TASK DESCRIPTION: Lines from the one containing "Definition at line 86" through the last line of the data are to be repeated word for word, both ends included.

Start of TASK DATA

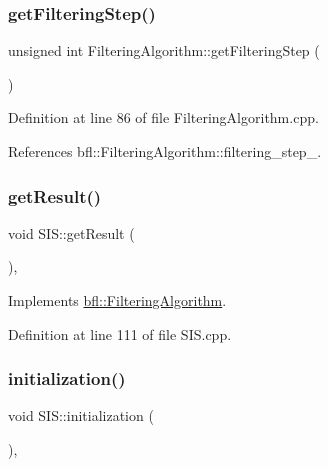 \subsubsection{\texorpdfstring{get\+Filtering\+Step()}{getFilteringStep()}}
{\footnotesize\ttfamily unsigned int Filtering\+Algorithm\+::get\+Filtering\+Step (\begin{DoxyParamCaption}{ }\end{DoxyParamCaption})\hspace{0.3cm}{\ttfamily [inherited]}}



Definition at line 86 of file Filtering\+Algorithm.\+cpp.



References bfl\+::\+Filtering\+Algorithm\+::filtering\+\_\+step\+\_\+.

\mbox{\label{classbfl_1_1SIS_a059da4c932379643ff7005fe4d0fda89}} 
\subsubsection{\texorpdfstring{get\+Result()}{getResult()}}
{\footnotesize\ttfamily void S\+I\+S\+::get\+Result (\begin{DoxyParamCaption}{ }\end{DoxyParamCaption})\hspace{0.3cm}{\ttfamily [override]}, {\ttfamily [virtual]}}



Implements \mbox{\hyperlink{classbfl_1_1FilteringAlgorithm_acdfebf68405a427491e4dd9d020ae09b}{bfl\+::\+Filtering\+Algorithm}}.



Definition at line 111 of file S\+I\+S.\+cpp.

\mbox{\label{classbfl_1_1SIS_aaf9f4a14d51804eddcd93aa8a5ccbba8}} 
\subsubsection{\texorpdfstring{initialization()}{initialization()}}
{\footnotesize\ttfamily void S\+I\+S\+::initialization (\begin{DoxyParamCaption}{ }\end{DoxyParamCaption})\hspace{0.3cm}{\ttfamily [override]}, {\ttfamily [virtual]}}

End of TASK DATA

TASK SOLUTION:
Definition at line 86 of file Filtering\+Algorithm.\+cpp.



References bfl\+::\+Filtering\+Algorithm\+::filtering\+\_\+step\+\_\+.

\mbox{\label{classbfl_1_1SIS_a059da4c932379643ff7005fe4d0fda89}} 
\subsubsection{\texorpdfstring{get\+Result()}{getResult()}}
{\footnotesize\ttfamily void S\+I\+S\+::get\+Result (\begin{DoxyParamCaption}{ }\end{DoxyParamCaption})\hspace{0.3cm}{\ttfamily [override]}, {\ttfamily [virtual]}}



Implements \mbox{\hyperlink{classbfl_1_1FilteringAlgorithm_acdfebf68405a427491e4dd9d020ae09b}{bfl\+::\+Filtering\+Algorithm}}.



Definition at line 111 of file S\+I\+S.\+cpp.

\mbox{\label{classbfl_1_1SIS_aaf9f4a14d51804eddcd93aa8a5ccbba8}} 
\subsubsection{\texorpdfstring{initialization()}{initialization()}}
{\footnotesize\ttfamily void S\+I\+S\+::initialization (\begin{DoxyParamCaption}{ }\end{DoxyParamCaption})\hspace{0.3cm}{\ttfamily [override]}, {\ttfamily [virtual]}}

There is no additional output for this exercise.